■ EXERCISE INSTRUCTIONS
All lines from the one containing "3. **Databases:**" down to the one containing "1. **Third-Party Apps:**", both ends included, are to be given again exactly; omit the rest of the listing below.

■ DATA TO PROCESS

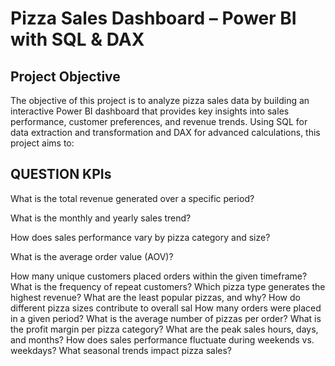 # Pizza Sales Dashboard – Power BI with SQL & DAX
## Project Objective 
The objective of this project is to analyze pizza sales data by building an interactive Power BI dashboard that provides key insights into sales performance, customer preferences, and revenue trends. 
Using SQL for data extraction and transformation and DAX for advanced calculations, this project aims to:

## QUESTION KPIs

What is the total revenue generated over a specific period?

What is the monthly and yearly sales trend?

How does sales performance vary by pizza category and size?

What is the average order value (AOV)?

How many unique customers placed orders within the given timeframe?
What is the frequency of repeat customers?
Which pizza type generates the highest revenue?
What are the least popular pizzas, and why?
How do different pizza sizes contribute to overall sal
How many orders were placed in a given period?
What is the average number of pizzas per order?
What is the profit margin per pizza category?
What are the peak sales hours, days, and months?
How does sales performance fluctuate during weekends vs. weekdays?
What seasonal trends impact pizza sales?

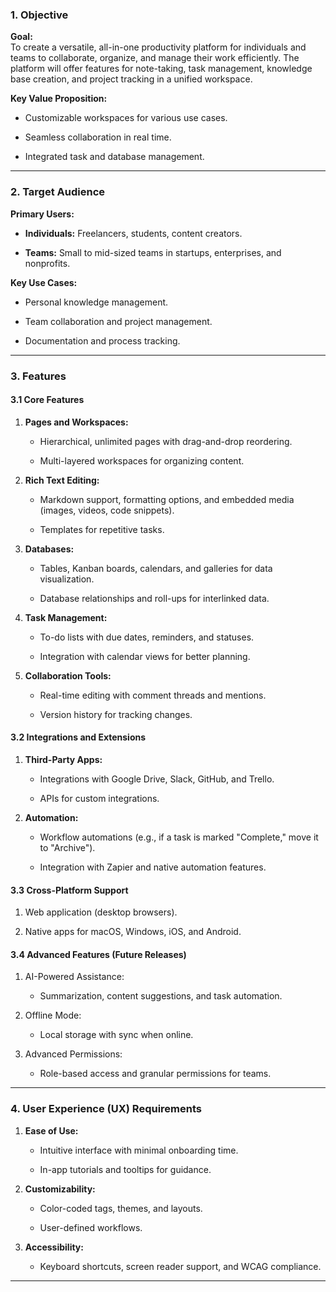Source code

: ### **1. Objective**

**Goal:**  
To create a versatile, all-in-one productivity platform for individuals and teams to collaborate, organize, and manage their work efficiently. The platform will offer features for note-taking, task management, knowledge base creation, and project tracking in a unified workspace.

**Key Value Proposition:**

- Customizable workspaces for various use cases.

- Seamless collaboration in real time.

- Integrated task and database management.

----------

### **2. Target Audience**

**Primary Users:**

- **Individuals:** Freelancers, students, content creators.

- **Teams:** Small to mid-sized teams in startups, enterprises, and nonprofits.

**Key Use Cases:**

- Personal knowledge management.

- Team collaboration and project management.

- Documentation and process tracking.

----------

### **3. Features**

#### **3.1 Core Features**

1. **Pages and Workspaces:**

   - Hierarchical, unlimited pages with drag-and-drop reordering.

   - Multi-layered workspaces for organizing content.

2. **Rich Text Editing:**

   - Markdown support, formatting options, and embedded media (images, videos, code snippets).

   - Templates for repetitive tasks.

3. **Databases:**

   - Tables, Kanban boards, calendars, and galleries for data visualization.

   - Database relationships and roll-ups for interlinked data.

4. **Task Management:**

   - To-do lists with due dates, reminders, and statuses.

   - Integration with calendar views for better planning.

5. **Collaboration Tools:**

   - Real-time editing with comment threads and mentions.

   - Version history for tracking changes.

#### **3.2 Integrations and Extensions**

1. **Third-Party Apps:**

   - Integrations with Google Drive, Slack, GitHub, and Trello.

   - APIs for custom integrations.

2. **Automation:**

   - Workflow automations (e.g., if a task is marked "Complete," move it to "Archive").

   - Integration with Zapier and native automation features.

#### **3.3 Cross-Platform Support**

1. Web application (desktop browsers).

2. Native apps for macOS, Windows, iOS, and Android.

#### **3.4 Advanced Features (Future Releases)**

1. AI-Powered Assistance:

   - Summarization, content suggestions, and task automation.

2. Offline Mode:

   - Local storage with sync when online.

3. Advanced Permissions:

   - Role-based access and granular permissions for teams.

----------

### **4. User Experience (UX) Requirements**

1. **Ease of Use:**

   - Intuitive interface with minimal onboarding time.

   - In-app tutorials and tooltips for guidance.

2. **Customizability:**

   - Color-coded tags, themes, and layouts.

   - User-defined workflows.

3. **Accessibility:**

   - Keyboard shortcuts, screen reader support, and WCAG compliance.

----------

### 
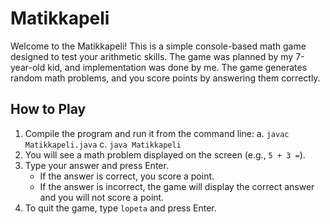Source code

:# Matikkapeli

Welcome to the Matikkapeli! This is a simple console-based math game designed to test your arithmetic skills. 
The game was planned by my 7-year-old kid, and implementation was done by me.
The game generates random math problems, and you score points by answering them correctly.

## How to Play
1. Compile the program and run it from the command line:
  a. `javac Matikkapeli.java`
  c. `java Matikkapeli`
2. You will see a math problem displayed on the screen (e.g., `5 + 3 =`).
3. Type your answer and press Enter.
    - If the answer is correct, you score a point.
    - If the answer is incorrect, the game will display the correct answer and you will not score a point.
4. To quit the game, type `lopeta` and press Enter.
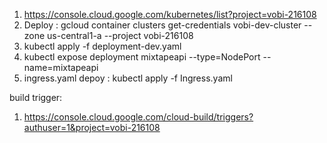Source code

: 1. https://console.cloud.google.com/kubernetes/list?project=vobi-216108
2. Deploy : gcloud container clusters get-credentials  vobi-dev-cluster --zone us-central1-a --project vobi-216108
3. kubectl apply -f deployment-dev.yaml
4. kubectl expose deployment mixtapeapi --type=NodePort --name=mixtapeapi
5. ingress.yaml depoy :  kubectl apply -f Ingress.yaml

build trigger:
1. https://console.cloud.google.com/cloud-build/triggers?authuser=1&project=vobi-216108

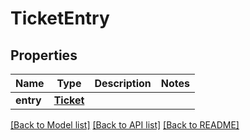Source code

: # TicketEntry

## Properties
Name | Type | Description | Notes
------------ | ------------- | ------------- | -------------
**entry** | [**Ticket**](Ticket.md) |  | 

[[Back to Model list]](../README.md#documentation-for-models) [[Back to API list]](../README.md#documentation-for-api-endpoints) [[Back to README]](../README.md)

■ TASK RESULT
3. **Databases:**

   - Tables, Kanban boards, calendars, and galleries for data visualization.

   - Database relationships and roll-ups for interlinked data.

4. **Task Management:**

   - To-do lists with due dates, reminders, and statuses.

   - Integration with calendar views for better planning.

5. **Collaboration Tools:**

   - Real-time editing with comment threads and mentions.

   - Version history for tracking changes.

#### **3.2 Integrations and Extensions**

1. **Third-Party Apps:**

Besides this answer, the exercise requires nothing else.